Exercise requirements -> Output the data verbatim, minus the images.

Material provided ->

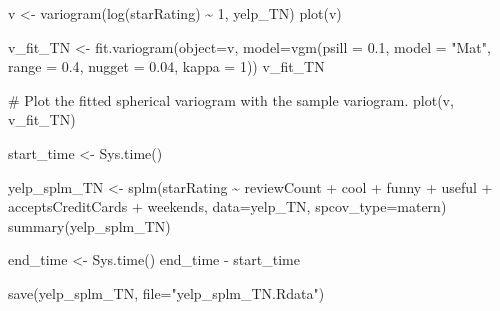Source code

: \documentclass[
  12pt,
  letterpaper,
  DIV=11,
  numbers=noendperiod]{scrartcl}
\newenvironment{Shaded}{\begin{snugshade}}{\end{snugshade}}
\newcommand{\AttributeTok}[1]{\textcolor[rgb]{0.98,0.46,0.51}{#1}}
\newcommand{\CommentTok}[1]{\textcolor[rgb]{0.42,0.45,0.49}{#1}}
\newcommand{\DecValTok}[1]{\textcolor[rgb]{0.47,0.72,1.00}{#1}}
\newcommand{\FloatTok}[1]{\textcolor[rgb]{0.47,0.72,1.00}{#1}}
\newcommand{\FunctionTok}[1]{\textcolor[rgb]{0.70,0.57,0.94}{#1}}
\newcommand{\NormalTok}[1]{\textcolor[rgb]{0.88,0.89,0.91}{#1}}
\newcommand{\OtherTok}[1]{\textcolor[rgb]{0.70,0.57,0.94}{#1}}
\newcommand{\SpecialCharTok}[1]{\textcolor[rgb]{0.47,0.72,1.00}{#1}}
\newcommand{\StringTok}[1]{\textcolor[rgb]{0.62,0.80,1.00}{#1}}
\begin{document}
\begin{Shaded}
\begin{Highlighting}[]
\NormalTok{v }\OtherTok{\textless{}{-}} \FunctionTok{variogram}\NormalTok{(}\FunctionTok{log}\NormalTok{(starRating) }\SpecialCharTok{\textasciitilde{}} \DecValTok{1}\NormalTok{, yelp\_TN)}
\FunctionTok{plot}\NormalTok{(v)}
\end{Highlighting}
\end{Shaded}

\begin{Shaded}
\begin{Highlighting}[]
\NormalTok{v\_fit\_TN }\OtherTok{\textless{}{-}} \FunctionTok{fit.variogram}\NormalTok{(}\AttributeTok{object=}\NormalTok{v, }
                           \AttributeTok{model=}\FunctionTok{vgm}\NormalTok{(}\AttributeTok{psill =} \FloatTok{0.1}\NormalTok{, }\AttributeTok{model =} \StringTok{"Mat"}\NormalTok{, }
                                     \AttributeTok{range =} \FloatTok{0.4}\NormalTok{, }\AttributeTok{nugget =} \FloatTok{0.04}\NormalTok{, }\AttributeTok{kappa =} \DecValTok{1}\NormalTok{))}
\NormalTok{v\_fit\_TN}

\CommentTok{\# Plot the fitted spherical variogram with the sample variogram.}
\FunctionTok{plot}\NormalTok{(v, v\_fit\_TN)}
\end{Highlighting}
\end{Shaded}

\begin{Shaded}
\begin{Highlighting}[]
\NormalTok{start\_time }\OtherTok{\textless{}{-}} \FunctionTok{Sys.time}\NormalTok{()}


\NormalTok{yelp\_splm\_TN }\OtherTok{\textless{}{-}} \FunctionTok{splm}\NormalTok{(starRating }\SpecialCharTok{\textasciitilde{}}\NormalTok{ reviewCount }\SpecialCharTok{+}\NormalTok{ cool }\SpecialCharTok{+}\NormalTok{ funny }\SpecialCharTok{+}\NormalTok{ useful }\SpecialCharTok{+}\NormalTok{ acceptsCreditCards }\SpecialCharTok{+}\NormalTok{ weekends, }\AttributeTok{data=}\NormalTok{yelp\_TN, }\AttributeTok{spcov\_type=}\StringTok{\textquotesingle{}matern\textquotesingle{}}\NormalTok{)}
\FunctionTok{summary}\NormalTok{(yelp\_splm\_TN)}

\NormalTok{end\_time }\OtherTok{\textless{}{-}} \FunctionTok{Sys.time}\NormalTok{()}
\NormalTok{end\_time }\SpecialCharTok{{-}}\NormalTok{ start\_time}
\end{Highlighting}
\end{Shaded}

\begin{Shaded}
\begin{Highlighting}[]
\FunctionTok{save}\NormalTok{(yelp\_splm\_TN, }\AttributeTok{file=}\StringTok{"yelp\_splm\_TN.Rdata"}\NormalTok{)}
\end{Highlighting}
\end{Shaded}
\end{document}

Response area ->
Source code

: \documentclass[
  12pt,
  letterpaper,
  DIV=11,
  numbers=noendperiod]{scrartcl}
\newenvironment{Shaded}{\begin{snugshade}}{\end{snugshade}}
\newcommand{\AttributeTok}[1]{\textcolor[rgb]{0.98,0.46,0.51}{#1}}
\newcommand{\CommentTok}[1]{\textcolor[rgb]{0.42,0.45,0.49}{#1}}
\newcommand{\DecValTok}[1]{\textcolor[rgb]{0.47,0.72,1.00}{#1}}
\newcommand{\FloatTok}[1]{\textcolor[rgb]{0.47,0.72,1.00}{#1}}
\newcommand{\FunctionTok}[1]{\textcolor[rgb]{0.70,0.57,0.94}{#1}}
\newcommand{\NormalTok}[1]{\textcolor[rgb]{0.88,0.89,0.91}{#1}}
\newcommand{\OtherTok}[1]{\textcolor[rgb]{0.70,0.57,0.94}{#1}}
\newcommand{\SpecialCharTok}[1]{\textcolor[rgb]{0.47,0.72,1.00}{#1}}
\newcommand{\StringTok}[1]{\textcolor[rgb]{0.62,0.80,1.00}{#1}}
\begin{document}
\begin{Shaded}
\begin{Highlighting}[]
\NormalTok{v }\OtherTok{\textless{}{-}} \FunctionTok{variogram}\NormalTok{(}\FunctionTok{log}\NormalTok{(starRating) }\SpecialCharTok{\textasciitilde{}} \DecValTok{1}\NormalTok{, yelp\_TN)}
\FunctionTok{plot}\NormalTok{(v)}
\end{Highlighting}
\end{Shaded}

\begin{Shaded}
\begin{Highlighting}[]
\NormalTok{v\_fit\_TN }\OtherTok{\textless{}{-}} \FunctionTok{fit.variogram}\NormalTok{(}\AttributeTok{object=}\NormalTok{v, }
                           \AttributeTok{model=}\FunctionTok{vgm}\NormalTok{(}\AttributeTok{psill =} \FloatTok{0.1}\NormalTok{, }\AttributeTok{model =} \StringTok{"Mat"}\NormalTok{, }
                                     \AttributeTok{range =} \FloatTok{0.4}\NormalTok{, }\AttributeTok{nugget =} \FloatTok{0.04}\NormalTok{, }\AttributeTok{kappa =} \DecValTok{1}\NormalTok{))}
\NormalTok{v\_fit\_TN}

\CommentTok{\# Plot the fitted spherical variogram with the sample variogram.}
\FunctionTok{plot}\NormalTok{(v, v\_fit\_TN)}
\end{Highlighting}
\end{Shaded}

\begin{Shaded}
\begin{Highlighting}[]
\NormalTok{start\_time }\OtherTok{\textless{}{-}} \FunctionTok{Sys.time}\NormalTok{()}


\NormalTok{yelp\_splm\_TN }\OtherTok{\textless{}{-}} \FunctionTok{splm}\NormalTok{(starRating }\SpecialCharTok{\textasciitilde{}}\NormalTok{ reviewCount }\SpecialCharTok{+}\NormalTok{ cool }\SpecialCharTok{+}\NormalTok{ funny }\SpecialCharTok{+}\NormalTok{ useful }\SpecialCharTok{+}\NormalTok{ acceptsCreditCards }\SpecialCharTok{+}\NormalTok{ weekends, }\AttributeTok{data=}\NormalTok{yelp\_TN, }\AttributeTok{spcov\_type=}\StringTok{\textquotesingle{}matern\textquotesingle{}}\NormalTok{)}
\FunctionTok{summary}\NormalTok{(yelp\_splm\_TN)}

\NormalTok{end\_time }\OtherTok{\textless{}{-}} \FunctionTok{Sys.time}\NormalTok{()}
\NormalTok{end\_time }\SpecialCharTok{{-}}\NormalTok{ start\_time}
\end{Highlighting}
\end{Shaded}

\begin{Shaded}
\begin{Highlighting}[]
\FunctionTok{save}\NormalTok{(yelp\_splm\_TN, }\AttributeTok{file=}\StringTok{"yelp\_splm\_TN.Rdata"}\NormalTok{)}
\end{Highlighting}
\end{Shaded}
\end{document}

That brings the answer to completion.